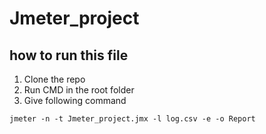 # Jmeter_project
## how to run this file

1. Clone the repo
2. Run CMD in the root folder
3. Give following command

```
jmeter -n -t Jmeter_project.jmx -l log.csv -e -o Report

```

------------

Your instructions> The records above are to be transcribed word for word. Skip the images.

Result for this exercise>
 # Jmeter_project
## how to run this file

1. Clone the repo
2. Run CMD in the root folder
3. Give following command

```
jmeter -n -t Jmeter_project.jmx -l log.csv -e -o Report

```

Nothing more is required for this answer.